Background information
- Born: Hyunjung Park March 23, 1986 (age 40) Busan, South Korea
- Occupations: Composer, lyricist, orchestrator, musician
- Website: www.helenparkmusic.com
- Education: New York University (MFA)

= Helen Park =

American musical theatre writer (born 1986)

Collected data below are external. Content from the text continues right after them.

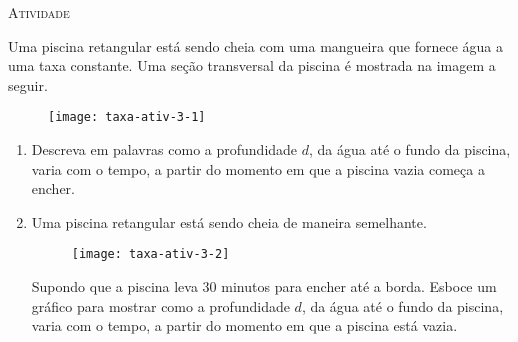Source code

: \documentclass[10 pt,usenames,dvipsnames, oneside]{article}
\begin{document}
\bigskip
\begin{center}
{\large \scshape Atividade}
\end{center}
\fi

Uma piscina retangular está sendo cheia com uma mangueira que fornece água a uma taxa constante. Uma seção transversal da piscina é mostrada na imagem a seguir.

\begin{figure}[H]
\centering
\texttt{[image: taxa-ativ-3-1]}
\end{figure}

\begin{enumerate}
\item Descreva em palavras como a profundidade $d$, da água até o fundo da piscina, varia com o tempo, a partir do momento em que a piscina vazia começa a encher.
\item Uma piscina retangular está sendo cheia de maneira semelhante.

\begin{figure}[H]
\centering
\texttt{[image: taxa-ativ-3-2]}

\end{figure}

Supondo que a piscina leva 30 minutos para encher até a borda. Esboce um gráfico para mostrar como a profundidade $d$, da água até o fundo da piscina, varia com o tempo, a partir do momento em que a piscina está vazia.

\begin{figure}[H]
\centering

\end{figure}
\end{enumerate}

\ifdefined\prof
\end{document}
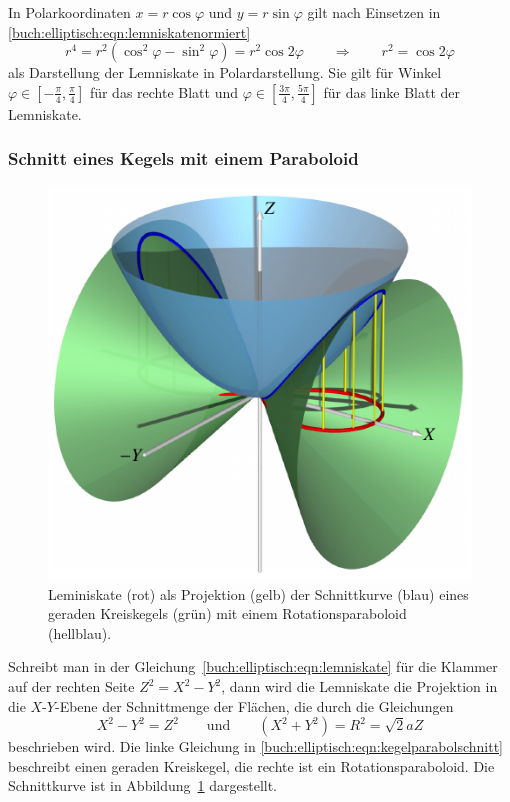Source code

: In Polarkoordinaten $x=r\cos\varphi$ und $y=r\sin\varphi$
gilt nach Einsetzen in \eqref{buch:elliptisch:eqn:lemniskatenormiert}
\begin{equation}
r^4
=
r^2(\cos^2\varphi-\sin^2\varphi)
=
r^2\cos2\varphi
\qquad\Rightarrow\qquad
r^2 = \cos 2\varphi
\label{buch:elliptisch:eqn:lemniskatepolar}
\end{equation}
als Darstellung der Lemniskate in Polardarstellung.
Sie gilt für Winkel $\varphi\in[-\frac{\pi}4,\frac{\pi}4]$ für das
rechte Blatt und $\varphi\in[\frac{3\pi}4,\frac{5\pi}4]$ für das linke
Blatt der Lemniskate.

%
%
\subsubsection{Schnitt eines Kegels mit einem Paraboloid}
\begin{figure}
\center
\includegraphics{chapters/110-elliptisch/images/kegelpara.pdf}
\caption{Leminiskate (rot) als Projektion (gelb) der Schnittkurve (blau)
eines geraden
Kreiskegels (grün) mit einem Rotationsparaboloid (hellblau).
\label{buch:elliptisch:lemniskate:kegelpara}}
\end{figure}%
Schreibt man in der Gleichung~\eqref{buch:elliptisch:eqn:lemniskate}
für die Klammer auf der rechten Seite $Z^2 = X^2 - Y^2$, dann wird die
Lemniskate die Projektion in die $X$-$Y$-Ebene der Schnittmenge der Flächen,
die durch die Gleichungen
\begin{equation}
X^2-Y^2 = Z^2
\qquad\text{und}\qquad
(X^2+Y^2) = R^2 = \sqrt{2}aZ
\label{buch:elliptisch:eqn:kegelparabolschnitt}
\end{equation}
beschrieben wird.
Die linke Gleichung in 
\eqref{buch:elliptisch:eqn:kegelparabolschnitt}
beschreibt einen geraden Kreiskegel, die rechte ist ein Rotationsparaboloid.
Die Schnittkurve ist in Abbildung~\ref{buch:elliptisch:lemniskate:kegelpara}
dargestellt.

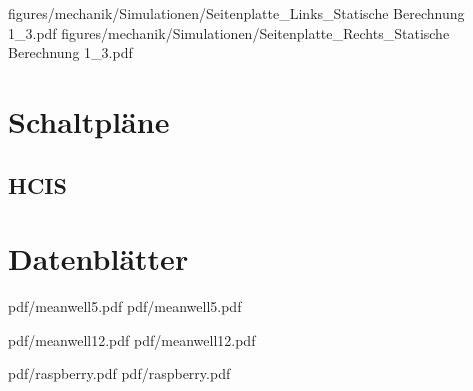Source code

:
 {figures/mechanik/Simulationen/Seitenplatte_Links_Statische Berechnung 1_3.pdf}
 {figures/mechanik/Simulationen/Seitenplatte_Rechts_Statische Berechnung 1_3.pdf}

\chapter{Schaltpläne}


\newpage

\section{HCIS}




\chapter{Datenblätter}



 {pdf/meanwell5.pdf}
 {pdf/meanwell5.pdf}


 {pdf/meanwell12.pdf}
 {pdf/meanwell12.pdf}

 {pdf/raspberry.pdf}
 {pdf/raspberry.pdf}


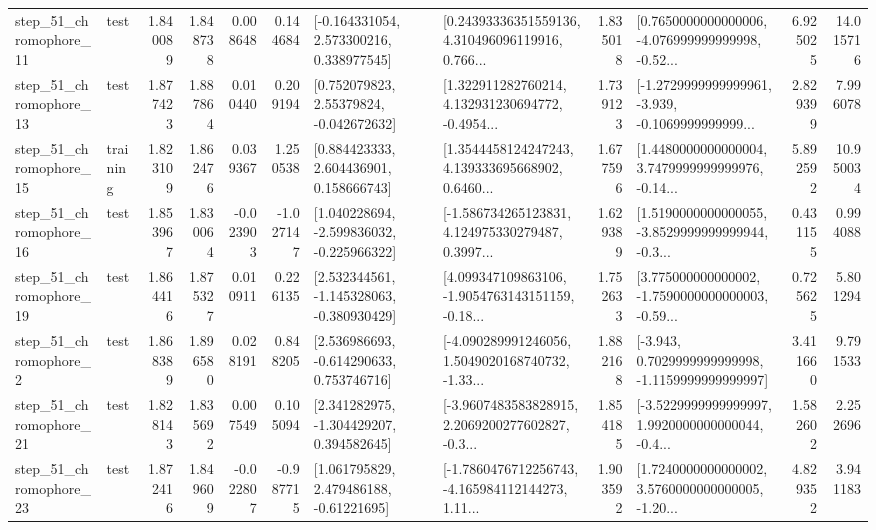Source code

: \begin{tabular}{llrrrrllrlrr}
   step\_51\_chromophore\_11 &      test &      1.840089 &    1.848738 &      0.008648 &  0.144684 &    [-0.164331054, 2.573300216, 0.338977545] &  [0.24393336351559136, 4.310496096119916, 0.766... &       1.835018 &  [0.7650000000000006, -4.076999999999998, -0.52... &            6.925025 &         14.015716 \\
   step\_51\_chromophore\_13 &      test &      1.877423 &    1.887864 &      0.010440 &  0.209194 &     [0.752079823, 2.55379824, -0.042672632] &  [1.322911282760214, 4.132931230694772, -0.4954... &       1.739123 &  [-1.2729999999999961, -3.939, -0.1069999999999... &            2.829399 &          7.996078 \\
   step\_51\_chromophore\_15 &  training &      1.823109 &    1.862476 &      0.039367 &  1.250538 &     [0.884423333, 2.604436901, 0.158666743] &  [1.3544458124247243, 4.139333695668902, 0.6460... &       1.677596 &  [1.4480000000000004, 3.7479999999999976, -0.14... &            5.892592 &         10.950034 \\
   step\_51\_chromophore\_16 &      test &      1.853967 &    1.830064 &     -0.023903 & -1.027147 &   [1.040228694, -2.599836032, -0.225966322] &  [-1.586734265123831, 4.124975330279487, 0.3997... &       1.629389 &  [1.5190000000000055, -3.8529999999999944, -0.3... &            0.431155 &          0.994088 \\
   step\_51\_chromophore\_19 &      test &      1.864416 &    1.875327 &      0.010911 &  0.226135 &   [2.532344561, -1.145328063, -0.380930429] &  [4.099347109863106, -1.9054763143151159, -0.18... &       1.752633 &  [3.775000000000002, -1.7590000000000003, -0.59... &            0.725625 &          5.801294 \\
    step\_51\_chromophore\_2 &      test &      1.868389 &    1.896580 &      0.028191 &  0.848205 &    [2.536986693, -0.614290633, 0.753746716] &  [-4.090289991246056, 1.5049020168740732, -1.33... &       1.882168 &  [-3.943, 0.7029999999999998, -1.1159999999999997] &            3.411660 &          9.791533 \\
   step\_51\_chromophore\_21 &      test &      1.828143 &    1.835692 &      0.007549 &  0.105094 &    [2.341282975, -1.304429207, 0.394582645] &  [-3.9607483583828915, 2.2069200277602827, -0.3... &       1.854185 &  [-3.5229999999999997, 1.9920000000000044, -0.4... &            1.582602 &          2.252696 \\
   step\_51\_chromophore\_23 &      test &      1.872416 &    1.849609 &     -0.022807 & -0.987715 &     [1.061795829, 2.479486188, -0.61221695] &  [-1.7860476712256743, -4.165984112144273, 1.11... &       1.903592 &  [1.7240000000000002, 3.5760000000000005, -1.20... &            4.829352 &          3.941183 \\

\end{tabular}
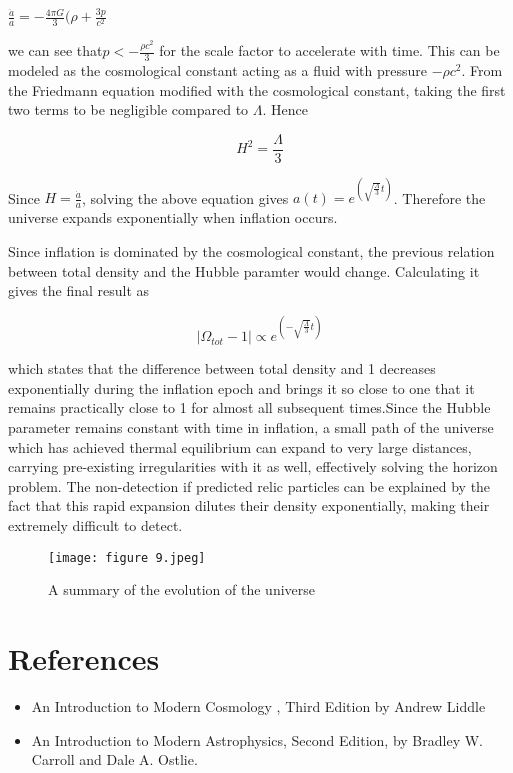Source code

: \documentclass{article}
\begin{document}
 \begin{center}
     $\frac{\ddot{a}}{a} = -\frac{4{\pi}G}{3}(\rho + \frac{3p}{c^2}$
 \end{center}

we can see that$p<-\frac{{\rho}c^2}{3}$ for the scale factor to accelerate with time. This can be modeled as the cosmological constant acting as a  fluid with pressure $-{\rho}c^2$. From the Friedmann equation modified with the cosmological constant, taking the first two terms to be negligible compared to $\Lambda$. Hence 

\begin{equation}
    H^2 = \frac{\Lambda}{3}
\end{equation}

Since $H = \frac{\dot{a}}{a}$, solving the above equation gives $a(t) = e^{({\sqrt{\frac{\Lambda}{3}}t})}$. Therefore the universe expands exponentially when inflation occurs.

Since inflation is dominated by the cosmological constant, the previous relation between total density and the Hubble paramter would change. Calculating it gives the final result as 

\begin{equation}
    |\Omega_{tot}-1| \propto e^{(-{\sqrt{\frac{\Lambda}{3}}t})}
\end{equation}

which states that the difference between total density and 1 decreases exponentially during the inflation epoch and brings it so close to one that it remains practically close to 1 for almost all subsequent times.Since the Hubble parameter remains constant with time in inflation, a small path of the universe which has achieved thermal equilibrium can expand to very large distances, carrying pre-existing irregularities with it as well, effectively solving the horizon problem. The non-detection if predicted relic particles can be explained by the fact that this rapid expansion dilutes their density exponentially, making their extremely difficult to detect.
\\
\begin{figure}[H]
    \centering
    \texttt{[image: figure 9.jpeg]}
    \caption{A summary of the evolution of the universe}
    \label{fig:final}
\end{figure}

\newpage

\section{References}
\begin{itemize}
    \item An Introduction to Modern Cosmology 
    , Third Edition by Andrew Liddle
    \item An Introduction to Modern Astrophysics, Second Edition, by Bradley W. Carroll and Dale A. Ostlie.
\end{itemize}
\end{document}
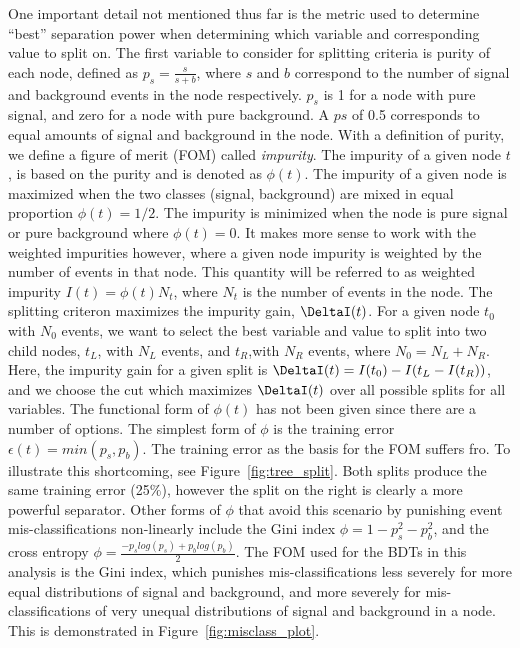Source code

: One important detail not mentioned thus far is the metric used to determine ``best'' separation power when determining which variable and corresponding value to split on.
The first variable to consider for splitting criteria is purity of each node, defined as $p_{s}=\frac{s}{s+b}$, where $s$ and $b$ correspond to the number of signal and background
events in the node respectively. $p_{s}$ is 1 for a node with pure signal, and zero for a node with pure background. A $p{s}$ of 0.5 corresponds to equal amounts of signal and background
in the node. With a definition of purity, we define a figure of merit (FOM) called \textit{impurity}. The impurity of a given node $t$, is based on the purity and is denoted as
$\phi(t)$.
The impurity of a given node is maximized when the two classes (signal, background) are mixed in equal proportion $\phi(t) = 1/2$. The impurity is minimized when the node is pure
signal or pure background where $\phi(t) = 0$.
It makes more sense to work with the weighted impurities however, where a given node impurity is weighted by the number of events in that node. This quantity
will be referred to as weighted impurity $I(t) = \phi(t)N_{t}$, where $N_{t}$ is the number of events in the node. 
The splitting criteron maximizes the impurity gain, $\DeltaI(t)$. For a given node $t_{0}$ with $N_{0}$ events, we want to
select the best variable and value to split into two child nodes, $t_{L}$, with $N_{L}$ events, and $t_{R}$,with $N_{R}$ events, where $N_{0} = N_{L} + N_{R}$. Here, the
impurity gain for a given split is $\DeltaI(t) = I(t_{0}) - I(t_{L} - I(t_{R}))$, and we choose the cut which maximizes $\DeltaI(t)$ over all possible splits for all variables.
The functional form of $\phi(t)$ has not been given since there are a number of options. The simplest form of $\phi$ is the training error $\epsilon(t) = min(p_{s},p_{b})$.
The training error as the basis for the FOM suffers fro. To illustrate this shortcoming, see Figure~\ref{fig:tree_split}. Both splits produce
the same training error (25$\%$), however the split on the right is clearly a more powerful separator. Other forms of $\phi$ that avoid this scenario by punishing
event mis-classifications non-linearly include the Gini index $\phi = 1 - p_{s}^{2} - p_{b}^{2}$, and the cross entropy $\phi = \frac{-p_{s}log(p_{s})+p_{b}log(p_{b})}{2}$.
The FOM used for the BDTs in this analysis is the Gini index, which punishes mis-classifications less severely for more equal distributions of signal and background, and more
severely for mis-classifications of very unequal distributions of signal and background in a node. This is demonstrated in Figure~\ref{fig:misclass_plot}.


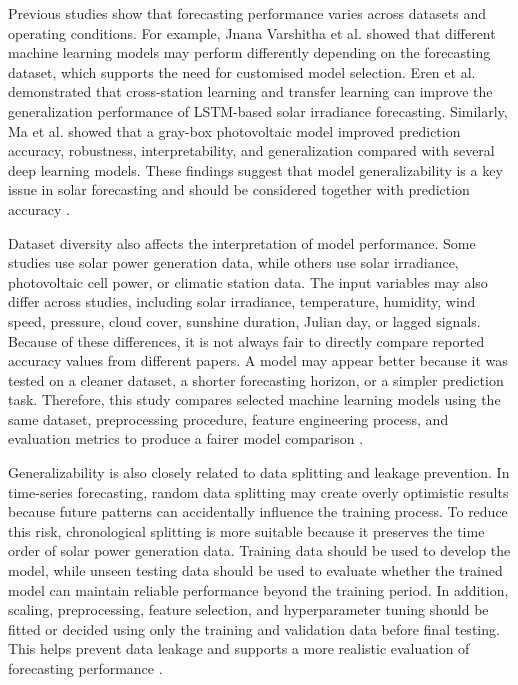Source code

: Previous studies show that forecasting performance varies across datasets and operating conditions. For example, Jnana Varshitha et al. showed that different machine learning models may perform differently depending on the forecasting dataset, which supports the need for customised model selection. Eren et al. demonstrated that cross-station learning and transfer learning can improve the generalization performance of LSTM-based solar irradiance forecasting. Similarly, Ma et al. showed that a gray-box photovoltaic model improved prediction accuracy, robustness, interpretability, and generalization compared with several deep learning models. These findings suggest that model generalizability is a key issue in solar forecasting and should be considered together with prediction accuracy \parencite{JnanaVarshitha2025, Eren2025, Ma2025}.

Dataset diversity also affects the interpretation of model performance. Some studies use solar power generation data, while others use solar irradiance, photovoltaic cell power, or climatic station data. The input variables may also differ across studies, including solar irradiance, temperature, humidity, wind speed, pressure, cloud cover, sunshine duration, Julian day, or lagged signals. Because of these differences, it is not always fair to directly compare reported accuracy values from different papers. A model may appear better because it was tested on a cleaner dataset, a shorter forecasting horizon, or a simpler prediction task. Therefore, this study compares selected machine learning models using the same dataset, preprocessing procedure, feature engineering process, and evaluation metrics to produce a fairer model comparison \parencite{ArellanosTafur2025, CarvalhoJunior2025, Bakht2025}.

Generalizability is also closely related to data splitting and leakage prevention. In time-series forecasting, random data splitting may create overly optimistic results because future patterns can accidentally influence the training process. To reduce this risk, chronological splitting is more suitable because it preserves the time order of solar power generation data. Training data should be used to develop the model, while unseen testing data should be used to evaluate whether the trained model can maintain reliable performance beyond the training period. In addition, scaling, preprocessing, feature selection, and hyperparameter tuning should be fitted or decided using only the training and validation data before final testing. This helps prevent data leakage and supports a more realistic evaluation of forecasting performance \parencite{Eren2025, TsaiLo2025, Duvuru2026}.

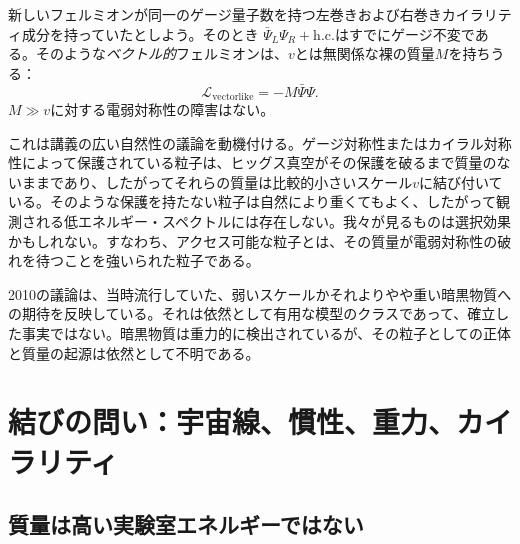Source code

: 新しいフェルミオンが同一のゲージ量子数を持つ左巻きおよび右巻きカイラリティ成分を持っていたとしよう。そのとき
\(\bar\Psi_L\Psi_R+\mathrm{h.c.}\)はすでにゲージ不変である。そのような\emph{ベクトル的}フェルミオンは、\(v\)とは無関係な裸の質量\(M\)を持ちうる：
\begin{equation}
  \mathcal L_{\mathrm{vectorlike}}
  =-M\bar\Psi\Psi.
  \label{eq:l09-vectorlike-mass}
\end{equation}
\(M\gg v\)に対する電弱対称性の障害はない。

これは講義の広い自然性の議論を動機付ける。ゲージ対称性またはカイラル対称性によって保護されている粒子は、ヒッグス真空がその保護を破るまで質量のないままであり、したがってそれらの質量は比較的小さいスケール\(v\)に結び付いている。そのような保護を持たない粒子は自然により重くてもよく、したがって観測される低エネルギー・スペクトルには存在しない。我々が見るものは選択効果かもしれない。すなわち、アクセス可能な粒子とは、その質量が電弱対称性の破れを待つことを強いられた粒子である。

\begin{classroomqa}
\end{classroomqa}

2010の議論は、当時流行していた、弱いスケールかそれよりやや重い暗黒物質への期待を反映している。それは依然として有用な模型のクラスであって、確立した事実ではない。暗黒物質は重力的に検出されているが、その粒子としての正体と質量の起源は依然として不明である。

\section{結びの問い：宇宙線、慣性、重力、カイラリティ}

\subsection{質量は高い実験室エネルギーではない}

\begin{classroomqa}
\end{classroomqa}

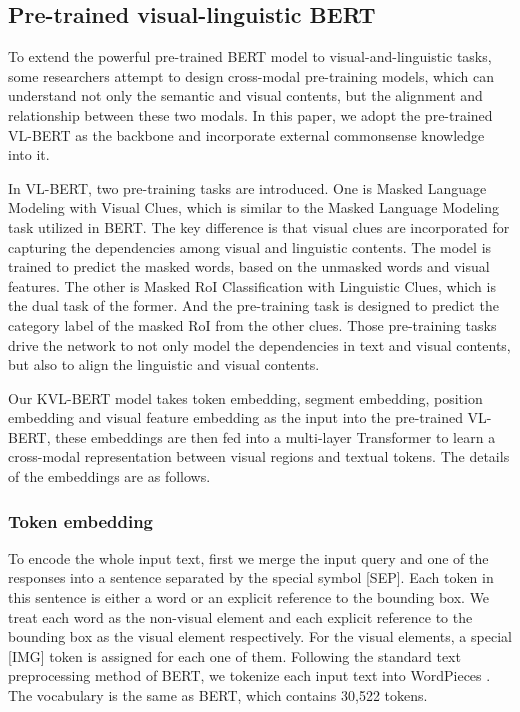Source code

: \documentclass[conference]{IEEEtran}
\begin{document}
\subsection{Pre-trained visual-linguistic BERT}\label{D}
To extend the powerful pre-trained BERT model to visual-and-linguistic tasks, some researchers attempt to design cross-modal pre-training models, which can understand not only the semantic and visual contents, but the alignment and relationship between these two modals. In this paper, we adopt the pre-trained VL-BERT \cite{b14} as the backbone and incorporate external commonsense knowledge into it. 

In VL-BERT, two pre-training tasks are introduced. One is Masked Language Modeling with Visual Clues, which is similar to the Masked Language Modeling task utilized in BERT. The key difference is that visual clues are incorporated for capturing the dependencies among visual and linguistic contents. The model is trained to predict the masked words, based on the unmasked words and visual features. The other is Masked RoI Classification with Linguistic Clues, which is the dual task of the former. And the pre-training task is designed to predict the category label of the masked RoI from the other clues. Those pre-training tasks drive the network to not only model the dependencies in text and visual contents, but also to align the linguistic and visual contents.


Our KVL-BERT model takes token embedding, segment embedding, position embedding and visual feature embedding as the input into the pre-trained VL-BERT, these embeddings are then fed into a multi-layer Transformer to learn a cross-modal representation between visual regions and textual tokens. The details of the embeddings are as follows.


\subsubsection{Token embedding}
To encode the whole input text, first we merge the input query and one of the responses into a sentence separated by the special symbol [SEP]. Each token in this sentence is either a word or an explicit reference to the bounding box. We treat each word as the non-visual element and each explicit reference to the bounding box as the visual element respectively. For the visual elements, a special [IMG] token is assigned for each one of them. Following the standard text preprocessing method of BERT, we tokenize each input text into WordPieces \cite{b38}. The vocabulary is the same as BERT, which contains 30,522 tokens. 
\end{document}
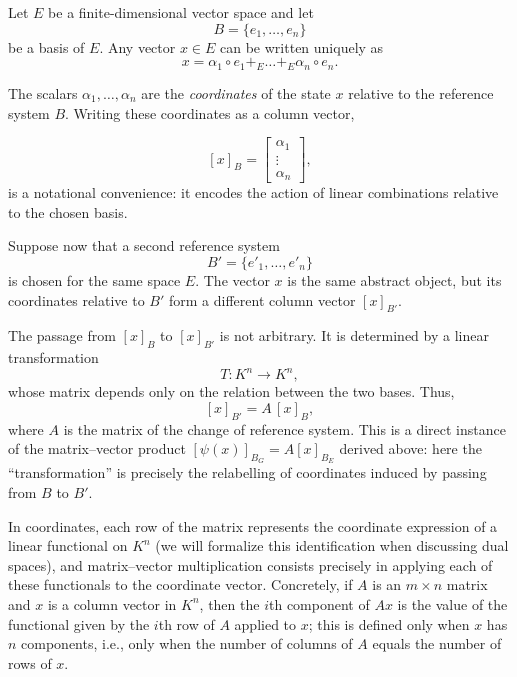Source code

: \medskip


Let $E$ be a finite-dimensional vector space and let
\[
B=\{e_1,\dots,e_n\}
\]
be a basis of $E$. Any vector $x\in E$ can be written uniquely as
\[
x = \alpha_1 \circ e_1 +_E \dots +_E \alpha_n \circ e_n.
\]

The scalars $\alpha_1,\dots,\alpha_n$ are the \emph{coordinates} of the state $x$ relative to the reference system $B$. Writing these coordinates as a column vector,

\[
[x]_B =
\begin{bmatrix}
\alpha_1\\
\vdots\\
\alpha_n
\end{bmatrix},
\]
is a notational convenience: it encodes the action of linear combinations relative to the chosen basis.

\medskip

Suppose now that a second reference system
\[
B'=\{e'_1,\dots,e'_n\}
\]
is chosen for the same space $E$. The vector $x$ is the same abstract object, but its coordinates relative to $B'$ form a different column vector $[x]_{B'}$.

\medskip

The passage from $[x]_B$ to $[x]_{B'}$ is not arbitrary. It is determined by a linear transformation
\[
T : K^n \longrightarrow K^n,
\]
whose matrix depends only on the relation between the two bases. Thus,
\[
[x]_{B'} = A\,[x]_B,
\]
where $A$ is the matrix of the change of reference system.
This is a direct instance of the matrix--vector product $[\psi(x)]_{B_G} = A[x]_{B_E}$
derived above: here the ``transformation'' is precisely the relabelling of coordinates
induced by passing from $B$ to $B'$.

\medskip

In coordinates, each row of the matrix represents the coordinate expression of a linear functional on $K^n$ (we will formalize this identification when discussing dual spaces), and matrix--vector multiplication consists precisely in applying each of these functionals to the coordinate vector. Concretely, if $A$ is an $m\times n$ matrix and $x$ is a column vector in $K^n$, then the $i$th component of $Ax$ is the value of the functional given by the $i$th row of $A$ applied to $x$; this is defined only when $x$ has $n$ components, i.e., only when the number of columns of $A$ equals the number of rows of $x$.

Helen Park (born Hyunjung Park, March 23, 1986) is a South Korean-born composer based in New York City. She is a 2018 Lucille Lortel Award Winner and the recipient of the 2018 Richard Rodgers Award. Best known for her score on the musical KPOP, Park was nominated for Best Original Score at the Tony Awards, as well as three Drama Desk Awards.

== Biography ==
Park was born in Busan, South Korea, and moved to Canada in her third year of middle school. She attended New York University where she received her MFA in Musical Theatre Writing from the Tisch School of the Arts. Park is also an alumna of the BMI Lehman Engel Musical Theatre Workshop.

== Work ==
Park is a composer-lyricist, music producer and orchestrator for the Broadway musical KPOP. She is the first Asian female composer/lyricist for a Broadway play and the first to be nominated for a Tony Award. She is also the first Asian female writer to be nominated for a Tony in any writing category.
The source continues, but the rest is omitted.